ACTIVITY: Look at every line below and count those containing "roads". Answer with the number only.

-- DATA FOR REVIEW follows --

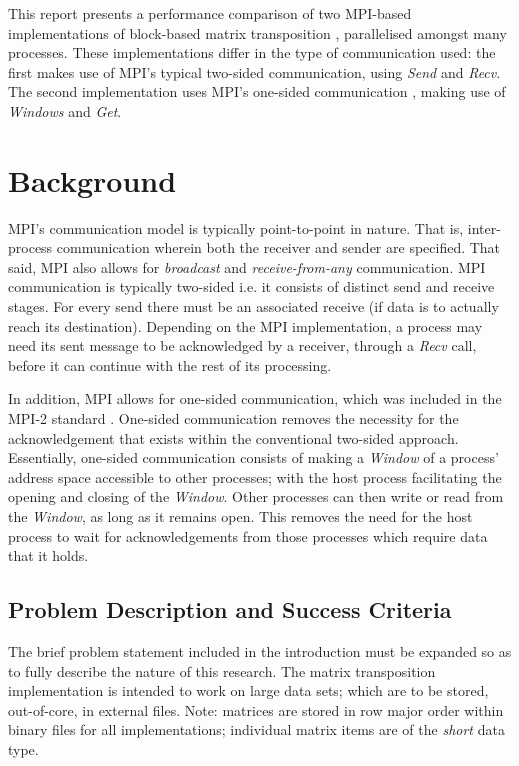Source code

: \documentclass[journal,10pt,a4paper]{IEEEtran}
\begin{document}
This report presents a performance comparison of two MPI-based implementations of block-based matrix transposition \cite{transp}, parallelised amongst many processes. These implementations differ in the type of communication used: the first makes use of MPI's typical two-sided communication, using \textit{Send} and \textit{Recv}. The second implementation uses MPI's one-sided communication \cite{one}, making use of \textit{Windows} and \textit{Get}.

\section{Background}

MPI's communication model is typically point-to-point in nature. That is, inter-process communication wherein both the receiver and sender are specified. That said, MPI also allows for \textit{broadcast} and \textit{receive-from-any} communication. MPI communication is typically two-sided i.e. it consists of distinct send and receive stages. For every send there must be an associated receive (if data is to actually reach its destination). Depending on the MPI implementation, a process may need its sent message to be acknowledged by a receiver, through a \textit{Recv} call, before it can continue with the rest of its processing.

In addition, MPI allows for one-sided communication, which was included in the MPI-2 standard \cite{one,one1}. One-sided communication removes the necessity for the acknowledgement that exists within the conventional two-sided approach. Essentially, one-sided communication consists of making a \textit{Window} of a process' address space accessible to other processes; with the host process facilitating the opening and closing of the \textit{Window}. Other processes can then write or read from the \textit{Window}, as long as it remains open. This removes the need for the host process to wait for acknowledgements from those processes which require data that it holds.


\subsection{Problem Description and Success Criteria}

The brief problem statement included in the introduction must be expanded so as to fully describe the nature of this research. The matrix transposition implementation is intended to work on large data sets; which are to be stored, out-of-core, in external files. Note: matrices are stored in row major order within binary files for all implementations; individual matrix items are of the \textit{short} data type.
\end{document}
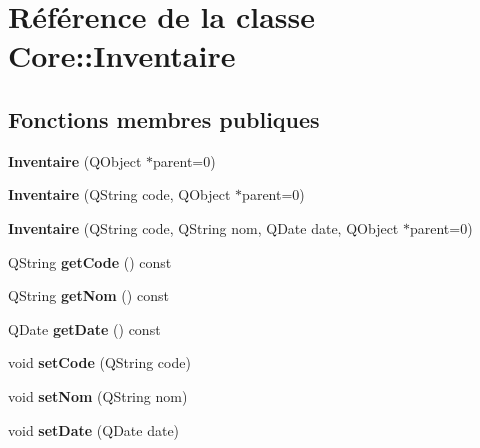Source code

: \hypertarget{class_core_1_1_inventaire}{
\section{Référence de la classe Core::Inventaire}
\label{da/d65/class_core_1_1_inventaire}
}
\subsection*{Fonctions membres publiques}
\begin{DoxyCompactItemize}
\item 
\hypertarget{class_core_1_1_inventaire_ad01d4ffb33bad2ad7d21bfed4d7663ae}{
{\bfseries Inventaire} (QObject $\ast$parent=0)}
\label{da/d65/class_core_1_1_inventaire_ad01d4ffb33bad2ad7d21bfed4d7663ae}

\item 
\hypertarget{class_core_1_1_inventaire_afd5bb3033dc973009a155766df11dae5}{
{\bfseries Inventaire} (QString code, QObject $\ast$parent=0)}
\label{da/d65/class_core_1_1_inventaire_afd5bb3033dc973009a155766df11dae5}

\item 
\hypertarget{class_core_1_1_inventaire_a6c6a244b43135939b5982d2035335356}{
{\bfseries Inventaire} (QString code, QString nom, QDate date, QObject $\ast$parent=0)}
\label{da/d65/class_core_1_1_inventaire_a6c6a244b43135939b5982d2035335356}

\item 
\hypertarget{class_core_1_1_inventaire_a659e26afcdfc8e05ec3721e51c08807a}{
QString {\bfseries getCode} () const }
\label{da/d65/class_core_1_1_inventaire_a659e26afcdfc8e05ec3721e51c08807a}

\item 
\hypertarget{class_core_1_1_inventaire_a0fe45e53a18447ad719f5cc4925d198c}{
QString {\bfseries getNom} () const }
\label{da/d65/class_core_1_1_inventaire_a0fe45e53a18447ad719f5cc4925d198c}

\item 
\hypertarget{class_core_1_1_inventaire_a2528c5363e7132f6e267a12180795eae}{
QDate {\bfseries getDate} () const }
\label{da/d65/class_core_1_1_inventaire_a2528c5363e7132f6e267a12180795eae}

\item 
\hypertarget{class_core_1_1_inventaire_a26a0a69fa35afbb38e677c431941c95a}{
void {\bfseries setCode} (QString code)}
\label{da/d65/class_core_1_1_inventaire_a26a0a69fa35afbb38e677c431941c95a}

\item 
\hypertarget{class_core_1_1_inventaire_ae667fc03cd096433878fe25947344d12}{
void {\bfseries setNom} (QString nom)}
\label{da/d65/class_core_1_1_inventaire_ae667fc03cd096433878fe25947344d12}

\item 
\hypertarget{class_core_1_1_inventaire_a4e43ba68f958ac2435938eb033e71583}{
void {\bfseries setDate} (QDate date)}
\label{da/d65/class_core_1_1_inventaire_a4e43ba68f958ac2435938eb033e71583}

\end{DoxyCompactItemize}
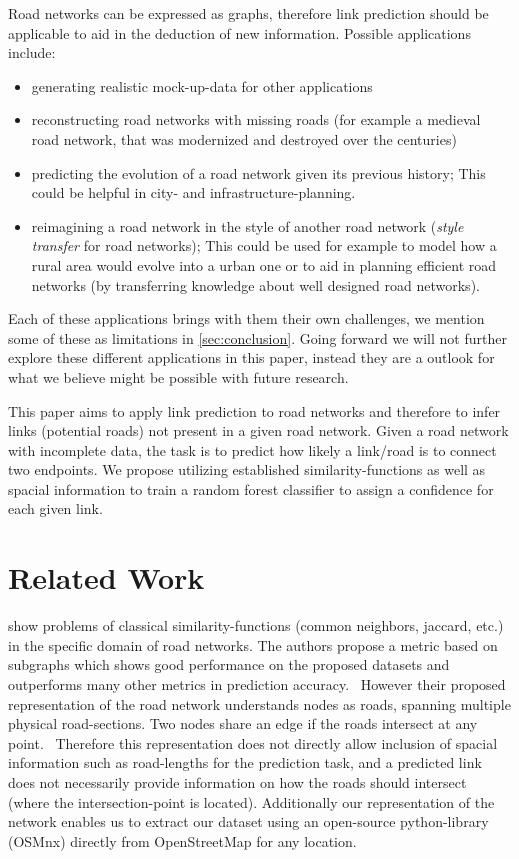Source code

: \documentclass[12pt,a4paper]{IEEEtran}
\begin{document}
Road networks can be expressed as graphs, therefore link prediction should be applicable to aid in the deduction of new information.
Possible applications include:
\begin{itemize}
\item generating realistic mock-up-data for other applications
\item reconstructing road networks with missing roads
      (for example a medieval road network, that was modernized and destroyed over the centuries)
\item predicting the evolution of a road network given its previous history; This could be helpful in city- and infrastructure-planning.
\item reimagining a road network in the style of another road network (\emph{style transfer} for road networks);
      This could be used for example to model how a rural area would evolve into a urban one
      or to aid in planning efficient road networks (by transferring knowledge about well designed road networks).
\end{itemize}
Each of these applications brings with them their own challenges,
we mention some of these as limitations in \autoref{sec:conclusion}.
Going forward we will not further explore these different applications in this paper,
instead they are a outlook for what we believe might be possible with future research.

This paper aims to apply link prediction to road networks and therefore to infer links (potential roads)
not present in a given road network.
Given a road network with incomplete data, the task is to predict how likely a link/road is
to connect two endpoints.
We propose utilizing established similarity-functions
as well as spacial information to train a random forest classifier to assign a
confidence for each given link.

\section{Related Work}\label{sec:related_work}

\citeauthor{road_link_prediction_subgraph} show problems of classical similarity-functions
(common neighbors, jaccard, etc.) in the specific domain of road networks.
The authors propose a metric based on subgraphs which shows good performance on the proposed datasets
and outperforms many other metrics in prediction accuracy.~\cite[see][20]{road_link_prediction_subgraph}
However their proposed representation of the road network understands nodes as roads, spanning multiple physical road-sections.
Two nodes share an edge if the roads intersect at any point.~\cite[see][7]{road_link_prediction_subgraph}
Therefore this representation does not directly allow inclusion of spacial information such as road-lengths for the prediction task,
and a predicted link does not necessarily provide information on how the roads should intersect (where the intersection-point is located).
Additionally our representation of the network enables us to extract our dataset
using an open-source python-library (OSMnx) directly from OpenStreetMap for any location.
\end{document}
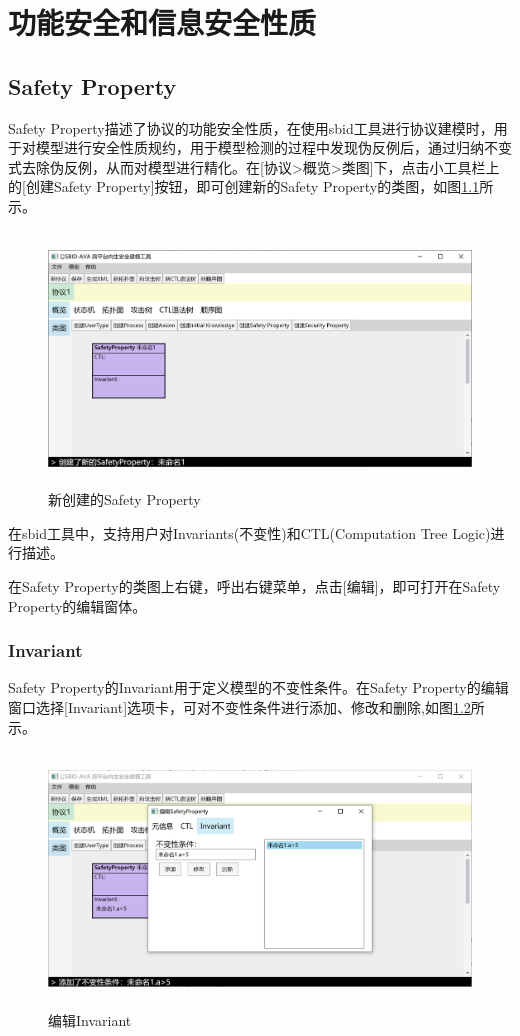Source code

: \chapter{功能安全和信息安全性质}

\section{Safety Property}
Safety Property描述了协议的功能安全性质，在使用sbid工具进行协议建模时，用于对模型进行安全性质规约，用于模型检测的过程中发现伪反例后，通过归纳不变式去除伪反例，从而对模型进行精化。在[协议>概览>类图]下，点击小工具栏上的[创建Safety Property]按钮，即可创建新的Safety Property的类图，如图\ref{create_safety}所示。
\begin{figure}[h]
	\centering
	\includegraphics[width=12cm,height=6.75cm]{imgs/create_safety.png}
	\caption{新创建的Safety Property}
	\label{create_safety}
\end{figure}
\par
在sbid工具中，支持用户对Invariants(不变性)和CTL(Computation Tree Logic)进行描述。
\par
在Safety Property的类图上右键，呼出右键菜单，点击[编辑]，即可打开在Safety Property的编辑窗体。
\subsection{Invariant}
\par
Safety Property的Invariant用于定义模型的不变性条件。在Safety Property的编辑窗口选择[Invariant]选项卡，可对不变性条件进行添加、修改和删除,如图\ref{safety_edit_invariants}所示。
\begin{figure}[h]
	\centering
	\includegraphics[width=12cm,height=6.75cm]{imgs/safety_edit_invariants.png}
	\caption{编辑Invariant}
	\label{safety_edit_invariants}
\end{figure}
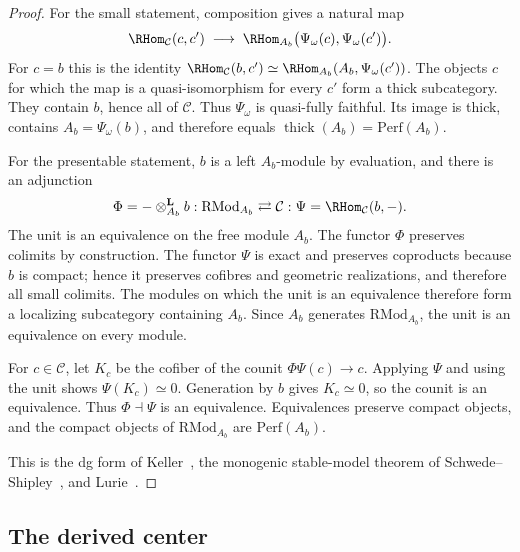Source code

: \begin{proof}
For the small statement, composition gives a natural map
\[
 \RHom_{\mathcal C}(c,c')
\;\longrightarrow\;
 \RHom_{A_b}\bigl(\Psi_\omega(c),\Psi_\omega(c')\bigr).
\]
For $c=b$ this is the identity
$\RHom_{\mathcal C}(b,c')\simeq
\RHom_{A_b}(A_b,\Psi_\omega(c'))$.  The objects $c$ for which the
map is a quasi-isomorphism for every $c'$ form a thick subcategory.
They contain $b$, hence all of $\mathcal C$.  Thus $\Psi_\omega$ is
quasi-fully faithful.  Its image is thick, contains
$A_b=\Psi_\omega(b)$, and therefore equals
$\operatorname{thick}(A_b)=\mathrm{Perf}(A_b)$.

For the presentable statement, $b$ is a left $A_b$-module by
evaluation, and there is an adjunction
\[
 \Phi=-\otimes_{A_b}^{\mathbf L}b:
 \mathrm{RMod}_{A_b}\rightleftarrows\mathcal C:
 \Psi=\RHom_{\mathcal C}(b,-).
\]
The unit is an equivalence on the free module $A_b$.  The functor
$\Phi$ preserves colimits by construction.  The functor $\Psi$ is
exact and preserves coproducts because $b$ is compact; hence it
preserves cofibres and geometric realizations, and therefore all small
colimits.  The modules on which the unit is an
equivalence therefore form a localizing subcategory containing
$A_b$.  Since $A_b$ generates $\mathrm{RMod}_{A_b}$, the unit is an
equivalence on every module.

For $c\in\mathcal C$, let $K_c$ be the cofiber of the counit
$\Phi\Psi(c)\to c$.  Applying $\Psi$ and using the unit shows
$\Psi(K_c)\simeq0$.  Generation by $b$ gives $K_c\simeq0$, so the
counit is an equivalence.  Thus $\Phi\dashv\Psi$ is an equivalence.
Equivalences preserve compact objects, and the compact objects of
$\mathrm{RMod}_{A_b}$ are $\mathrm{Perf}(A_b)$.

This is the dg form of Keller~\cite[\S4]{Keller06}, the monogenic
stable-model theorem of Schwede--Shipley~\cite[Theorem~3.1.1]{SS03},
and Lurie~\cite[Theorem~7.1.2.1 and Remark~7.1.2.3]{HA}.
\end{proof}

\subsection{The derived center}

-- DATA FOR REVIEW concluded --

EXPECTED ANSWER: 5